It’s pick a word Thursday over at Paula’s place, Lost in Translation. This weeks choices are radiant, alimentary, arboreal, frontal and remote. I may find some more but for now, remote is my choice.
This isn’t the best photo, taken through a bus window in torrential rain, but I’ll always remember driving through this village in northern Ghana.
If it was sunny it would be okay, but it was really sad to see that day. It felt really remote, we’d left Mole National Park far behind, but the vibrant city of Kumasi and the sunshine Cape Coast were a long way south.
I like this photo, seems very much like it shows everyday life.
Desperately remote….
Torrential rain makes it even more distant. Thank you very much, Gilly. It is a fabulous share. Have a great week!

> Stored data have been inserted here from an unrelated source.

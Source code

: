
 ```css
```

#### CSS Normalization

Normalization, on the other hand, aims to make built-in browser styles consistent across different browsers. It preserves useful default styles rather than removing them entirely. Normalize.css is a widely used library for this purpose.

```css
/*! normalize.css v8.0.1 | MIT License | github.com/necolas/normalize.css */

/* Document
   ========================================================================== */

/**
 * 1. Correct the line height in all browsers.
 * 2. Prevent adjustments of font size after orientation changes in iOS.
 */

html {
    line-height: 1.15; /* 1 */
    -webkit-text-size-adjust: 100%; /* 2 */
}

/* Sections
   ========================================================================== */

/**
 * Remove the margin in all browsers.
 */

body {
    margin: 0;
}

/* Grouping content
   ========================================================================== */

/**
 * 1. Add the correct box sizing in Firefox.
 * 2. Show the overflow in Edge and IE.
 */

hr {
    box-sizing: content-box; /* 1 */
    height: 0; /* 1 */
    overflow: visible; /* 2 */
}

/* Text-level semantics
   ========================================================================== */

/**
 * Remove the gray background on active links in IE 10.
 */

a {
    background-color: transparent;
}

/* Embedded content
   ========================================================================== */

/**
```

Oh, my. All that water and mud and potholes. How dreary and remote. Great picture, Gilly. It is!
😀
I should be exploring my own country more, Gilly. But it is this same remoteness of the region that makes it difficult for some of us to venture out North. :Though I daresay, there is internal flight up North these days. Within an hour, at the most one is up North. The cost of the airfare for the common man is another matter. 🙂
Happy memories, Gilly 🙂
Life is tough in Africa.
In my youth I wrote to a young man in Ghana and often wonder what happened to him. This reminded me of him today.
I spent a summer in Ghana in the early 1980s helping to build the foundation of a school house in Kumasi, then traveling up North into Burkina Faso (Upper Volta then). On the way up North, the train stopped without explanation and people started walking. So we walked until we found a bus. The bus also broke down and we walked again until we were picked up by a lorry that took us on a nightmarish ride through roads with water-filled potholes that turned out to be so deep at times that the truck listed dangerously to its side. In the spirit of adventure….
Now that’s a real adventure, any photos? I loved Ghana, really friendly people and lots to see 🙂
The photos are old and grainy, sadly, but I do have a few of them left. Yes, I was struck by the incredible friendliness and hospitality of the Ghanaian people.